[Stored data]
+ + + + +

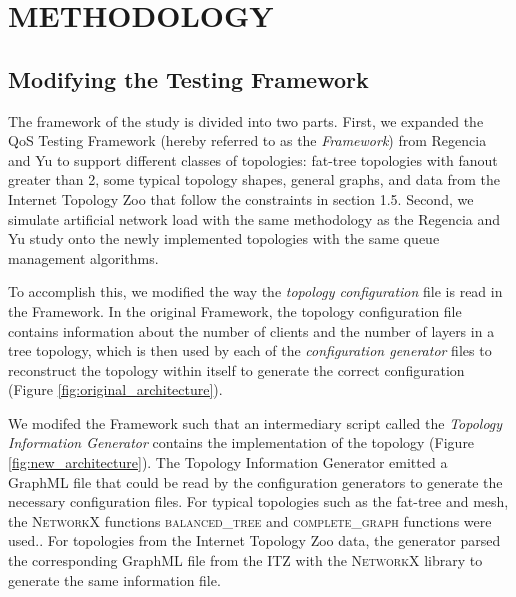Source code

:\chapter{METHODOLOGY}
\section{Modifying the Testing Framework}
The framework of the study is divided into two parts. First, we expanded the QoS Testing Framework (hereby referred to as the \textit{Framework}) from Regencia and Yu to support different classes of topologies: fat-tree topologies with fanout greater than 2, some typical topology shapes, general graphs, and data from the Internet Topology Zoo that follow the constraints in section 1.5. Second, we simulate artificial network load with the same methodology as the Regencia and Yu study onto the newly implemented topologies with the same queue management algorithms. 

To accomplish this, we modified the way the \textit{topology configuration} file is read in the Framework. In the original Framework, the topology configuration file contains information about the number of clients and the number of layers in a tree topology, which is then used by each of the \textit{configuration generator} files to reconstruct the topology within itself to generate the correct configuration (Figure \ref{fig:original_architecture}). 

We modifed the Framework such that an intermediary script called the \textit{Topology Information Generator} contains the implementation of the topology (Figure \ref{fig:new_architecture}). The Topology Information Generator emitted a GraphML file that could be read by the configuration generators to generate the necessary configuration files. For typical topologies such as the fat-tree and mesh, the \textsc{NetworkX} functions \textsc{balanced\_tree} and \textsc{complete\_graph} functions were used.. For topologies from the Internet Topology Zoo data, the generator parsed the corresponding GraphML file from the ITZ with the \textsc{NetworkX} library to generate the same information file.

+ + + + +

Action item: Write only the number of lines in the data where the word "Testing" occurs.

Result of the exercise: 2